The company’s initial focus is CIPN in breast cancer patients resulting from taxane-based chemotherapy treatment. Taxanes are the most widely used chemotherapy treatment for breast cancer and can lead to CIPN in up to 80% of patients. Independent market research conducted with breast cancer oncologists at leading US cancer centers confirmed that CIPN is the most significant toxicity issue facing clinicians and patients when treating breast cancer.
"Chemotherapy-induced peripheral neuropathy is a devastating adverse event that can leave patients and their treating physicians with a very difficult choice – reduce taxane therapy with the possibility of negatively impacting patient outcomes or continue therapy at the recommended dose with the potential of causing increased and possibly permanent, disabling CIPN," said Dr. Ehrlich. "OSM-0205 is being developed with the goal of preventing CIPN before it occurs. By blocking the calcium surge that causes neuropathy, optimal treatment with taxanes can continue. This is particularly important in the treatment of breast cancer where taxanes remain the foundation of most therapeutic regimens."
"There are currently no FDA-approved therapies to avoid or reduce CIPN, creating an urgent need for patients being treated with chemotherapy," said Robert Berman, M.D., Executive Chairman of Osmol Therapeutics and co-founder and former Chief Medical Officer at Biohaven Pharmaceuticals. "Over 225,000 patients in the U.S. and the European Union with early stage or metastatic breast cancer are treated with taxanes each year. We have recruited an experienced and capable executive team, led by Bob Linke, Osmol’s Chief Executive Officer, to advance OSM-0205 to address this need as well as explore the potential use of neuronal calcium sensor-1 (NCS1) in other indications. We are excited by the potential of OSM-0205 and expect to begin clinical development as early as next year."

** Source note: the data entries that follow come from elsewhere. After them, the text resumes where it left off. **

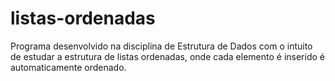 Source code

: # listas-ordenadas
Programa desenvolvido na disciplina de Estrutura de Dados com o intuito de estudar a estrutura de listas ordenadas, onde cada elemento é inserido é automaticamente ordenado.
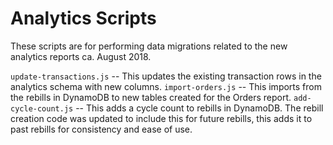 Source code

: # Analytics Scripts

These scripts are for performing data migrations related to the new analytics reports ca. August 2018.

`update-transactions.js` -- This updates the existing transaction rows in the analytics schema with new columns.
`import-orders.js` -- This imports from the rebills in DynamoDB to new tables created for the Orders report.
`add-cycle-count.js` -- This adds a cycle count to rebills in DynamoDB.  The rebill creation code was updated to include this for future rebills, this adds it to past rebills for consistency and ease of use.
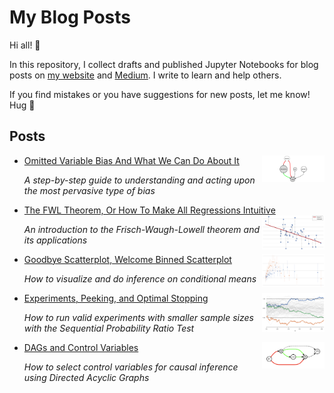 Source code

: # My Blog Posts

Hi all! 👋 

In this repository, I collect drafts and published Jupyter Notebooks for blog posts on [my website](https://matteocourthoud.github.io/) and [Medium](https://medium.com/@matteo.courthoud). I write to learn and help others.

If you find mistakes or you have suggestions for new posts, let me know! Hug 🤗 

## Posts

- [Omitted Variable Bias And What We Can Do About It](https://towardsdatascience.com/344ac1477699)<img align="right" width="100" src="covers/ovb.png">

  *A step-by-step guide to understanding and acting upon the most pervasive type of bias*

- [The FWL Theorem, Or How To Make All Regressions Intuitive](https://towardsdatascience.com/59f801eb3299)<img align="right" width="100" src="covers/fwl.png">

  *An introduction to the Frisch-Waugh-Lowell theorem and its applications*

- [Goodbye Scatterplot, Welcome Binned Scatterplot](https://towardsdatascience.com/a928f67413e4)<img align="right" width="100" src="covers/binscatter.png">

	*How to visualize and do inference on conditional means*

- [Experiments, Peeking, and Optimal Stopping](https://towardsdatascience.com/954506cec665)<img align="right" width="100" src="covers/optimal_stopping.png">

	*How to run valid experiments with smaller sample sizes with the Sequential Probability Ratio Test*

- [DAGs and Control Variables](https://towardsdatascience.com/b63dc69e3d8c)<img align="right" width="100" src="covers/controls.png">

  *How to select control variables for causal inference using Directed Acyclic Graphs*

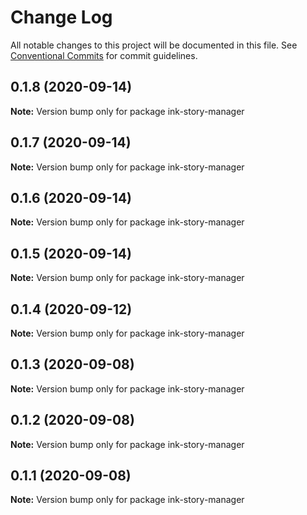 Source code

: # Change Log

All notable changes to this project will be documented in this file.
See [Conventional Commits](https://conventionalcommits.org) for commit guidelines.

## 0.1.8 (2020-09-14)

**Note:** Version bump only for package ink-story-manager





## 0.1.7 (2020-09-14)

**Note:** Version bump only for package ink-story-manager





## 0.1.6 (2020-09-14)

**Note:** Version bump only for package ink-story-manager





## 0.1.5 (2020-09-14)

**Note:** Version bump only for package ink-story-manager





## 0.1.4 (2020-09-12)

**Note:** Version bump only for package ink-story-manager





## 0.1.3 (2020-09-08)

**Note:** Version bump only for package ink-story-manager

## 0.1.2 (2020-09-08)

**Note:** Version bump only for package ink-story-manager

## 0.1.1 (2020-09-08)

**Note:** Version bump only for package ink-story-manager
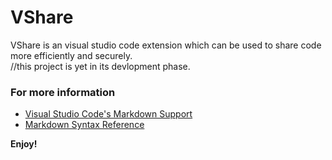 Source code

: <h1>VShare</h1>
<div>
VShare is an visual studio code extension which can be used to share code more efficiently and securely.
</div>
//this project is yet in its devlopment phase.

### For more information

* [Visual Studio Code's Markdown Support](http://code.visualstudio.com/docs/languages/markdown)
* [Markdown Syntax Reference](https://help.github.com/articles/markdown-basics/)

**Enjoy!**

Bob Linke, MBA, is an experienced biopharma entrepreneur, who is also Executive Chairman of Embera NeuroTherapeutics and IonSense. He has an established track record developing strategies, building and leading emerging companies through all phases of growth – from research, product development and clinical studies to successful commercialization, partnership and acquisitions. Bob brings an open management style to create cohesive, high-functioning teams. He has raised over $70 million in private equity and non-dilutive financing to fund these companies’ development and commercialization efforts. His early career was spent at Baxter, developing and commercializing pharmaceuticals and drug delivery systems.
About OSM-0205 and CIPN
Osmol’s lead drug, OSM-0205, is based on Dr. Barbara Ehrlich’s research in neuronal calcium sensor-1 (NCS1) at Yale University and is designed to prevent the off-target calcium surge caused by taxanes and potentially other chemotherapy treatments associated with peripheral nerve damage. Data from preclinical studies conducted by Osmol show that pre-treatment with OSM-0205 prevents neuronal damage from taxanes in mice by preventing the off-target intracellular calcium surge caused by these chemotherapy agents. It is hypothesized that OSM-0205 modulates NCS1 in patients to protect neurons from damage leading to a reduction of CIPN. CIPN affects hundreds of thousands of cancer patients every year and can compromise optimum chemotherapy dosing. There are no effective treatments for CIPN, a condition which can diminish quality of life and lead to lifelong disability.